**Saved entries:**
[Start of section]

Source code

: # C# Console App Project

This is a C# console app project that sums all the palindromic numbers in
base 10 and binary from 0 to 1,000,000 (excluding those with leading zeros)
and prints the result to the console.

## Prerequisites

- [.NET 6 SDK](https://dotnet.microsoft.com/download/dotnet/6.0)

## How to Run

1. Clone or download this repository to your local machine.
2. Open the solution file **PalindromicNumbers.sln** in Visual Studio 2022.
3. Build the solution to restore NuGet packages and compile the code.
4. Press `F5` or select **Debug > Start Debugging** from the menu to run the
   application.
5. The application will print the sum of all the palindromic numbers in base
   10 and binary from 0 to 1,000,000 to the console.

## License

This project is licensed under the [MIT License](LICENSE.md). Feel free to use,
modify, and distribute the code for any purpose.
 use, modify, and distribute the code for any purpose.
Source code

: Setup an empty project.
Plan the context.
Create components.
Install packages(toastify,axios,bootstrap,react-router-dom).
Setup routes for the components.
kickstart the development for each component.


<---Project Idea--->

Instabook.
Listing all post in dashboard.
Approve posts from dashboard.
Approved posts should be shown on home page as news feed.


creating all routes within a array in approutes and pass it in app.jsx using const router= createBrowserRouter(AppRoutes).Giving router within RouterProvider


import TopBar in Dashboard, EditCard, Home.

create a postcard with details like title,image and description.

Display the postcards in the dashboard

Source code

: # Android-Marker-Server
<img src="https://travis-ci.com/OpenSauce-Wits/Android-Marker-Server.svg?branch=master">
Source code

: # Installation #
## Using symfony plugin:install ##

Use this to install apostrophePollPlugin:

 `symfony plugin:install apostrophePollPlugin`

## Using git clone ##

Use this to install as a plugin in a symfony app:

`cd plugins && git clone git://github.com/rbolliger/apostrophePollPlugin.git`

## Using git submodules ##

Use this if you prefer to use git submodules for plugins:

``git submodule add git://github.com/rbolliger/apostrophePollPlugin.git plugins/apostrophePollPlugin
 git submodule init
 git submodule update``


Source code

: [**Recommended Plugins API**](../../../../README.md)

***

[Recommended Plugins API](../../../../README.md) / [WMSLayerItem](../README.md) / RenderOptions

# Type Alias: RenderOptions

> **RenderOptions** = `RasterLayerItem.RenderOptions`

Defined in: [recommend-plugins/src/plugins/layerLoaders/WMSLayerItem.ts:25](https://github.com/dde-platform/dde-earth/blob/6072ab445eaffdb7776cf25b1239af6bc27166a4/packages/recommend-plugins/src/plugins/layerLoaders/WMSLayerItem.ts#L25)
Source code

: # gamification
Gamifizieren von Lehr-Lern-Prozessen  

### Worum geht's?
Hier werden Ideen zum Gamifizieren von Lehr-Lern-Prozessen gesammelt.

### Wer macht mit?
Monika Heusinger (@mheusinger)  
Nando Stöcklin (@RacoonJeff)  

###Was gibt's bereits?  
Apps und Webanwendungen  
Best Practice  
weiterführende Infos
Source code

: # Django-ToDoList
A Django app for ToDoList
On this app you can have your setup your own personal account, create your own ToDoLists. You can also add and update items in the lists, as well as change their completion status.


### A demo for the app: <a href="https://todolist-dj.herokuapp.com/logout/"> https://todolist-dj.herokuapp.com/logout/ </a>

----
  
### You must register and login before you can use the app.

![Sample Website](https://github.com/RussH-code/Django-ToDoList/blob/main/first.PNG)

[End of section]

**AIM OF THE EXERCISE:**
All of the entries above should be output exactly as they are.

**ANSWER FOR THE TASK:**
Source code

: # C# Console App Project

This is a C# console app project that sums all the palindromic numbers in
base 10 and binary from 0 to 1,000,000 (excluding those with leading zeros)
and prints the result to the console.

## Prerequisites

- [.NET 6 SDK](https://dotnet.microsoft.com/download/dotnet/6.0)

## How to Run

1. Clone or download this repository to your local machine.
2. Open the solution file **PalindromicNumbers.sln** in Visual Studio 2022.
3. Build the solution to restore NuGet packages and compile the code.
4. Press `F5` or select **Debug > Start Debugging** from the menu to run the
   application.
5. The application will print the sum of all the palindromic numbers in base
   10 and binary from 0 to 1,000,000 to the console.

## License

This project is licensed under the [MIT License](LICENSE.md). Feel free to use,
modify, and distribute the code for any purpose.
 use, modify, and distribute the code for any purpose.
Source code

: Setup an empty project.
Plan the context.
Create components.
Install packages(toastify,axios,bootstrap,react-router-dom).
Setup routes for the components.
kickstart the development for each component.


<---Project Idea--->

Instabook.
Listing all post in dashboard.
Approve posts from dashboard.
Approved posts should be shown on home page as news feed.


creating all routes within a array in approutes and pass it in app.jsx using const router= createBrowserRouter(AppRoutes).Giving router within RouterProvider


import TopBar in Dashboard, EditCard, Home.

create a postcard with details like title,image and description.

Display the postcards in the dashboard

Source code

: # Android-Marker-Server
<img src="https://travis-ci.com/OpenSauce-Wits/Android-Marker-Server.svg?branch=master">
Source code

: # Installation #
## Using symfony plugin:install ##

Use this to install apostrophePollPlugin:

 `symfony plugin:install apostrophePollPlugin`

## Using git clone ##

Use this to install as a plugin in a symfony app:

`cd plugins && git clone git://github.com/rbolliger/apostrophePollPlugin.git`

## Using git submodules ##

Use this if you prefer to use git submodules for plugins:

``git submodule add git://github.com/rbolliger/apostrophePollPlugin.git plugins/apostrophePollPlugin
 git submodule init
 git submodule update``


Source code

: [**Recommended Plugins API**](../../../../README.md)

***

[Recommended Plugins API](../../../../README.md) / [WMSLayerItem](../README.md) / RenderOptions

# Type Alias: RenderOptions

> **RenderOptions** = `RasterLayerItem.RenderOptions`

Defined in: [recommend-plugins/src/plugins/layerLoaders/WMSLayerItem.ts:25](https://github.com/dde-platform/dde-earth/blob/6072ab445eaffdb7776cf25b1239af6bc27166a4/packages/recommend-plugins/src/plugins/layerLoaders/WMSLayerItem.ts#L25)
Source code

: # gamification
Gamifizieren von Lehr-Lern-Prozessen  

### Worum geht's?
Hier werden Ideen zum Gamifizieren von Lehr-Lern-Prozessen gesammelt.

### Wer macht mit?
Monika Heusinger (@mheusinger)  
Nando Stöcklin (@RacoonJeff)  

###Was gibt's bereits?  
Apps und Webanwendungen  
Best Practice  
weiterführende Infos
Source code

: # Django-ToDoList
A Django app for ToDoList
On this app you can have your setup your own personal account, create your own ToDoLists. You can also add and update items in the lists, as well as change their completion status.


### A demo for the app: <a href="https://todolist-dj.herokuapp.com/logout/"> https://todolist-dj.herokuapp.com/logout/ </a>

----
  
### You must register and login before you can use the app.

![Sample Website](https://github.com/RussH-code/Django-ToDoList/blob/main/first.PNG)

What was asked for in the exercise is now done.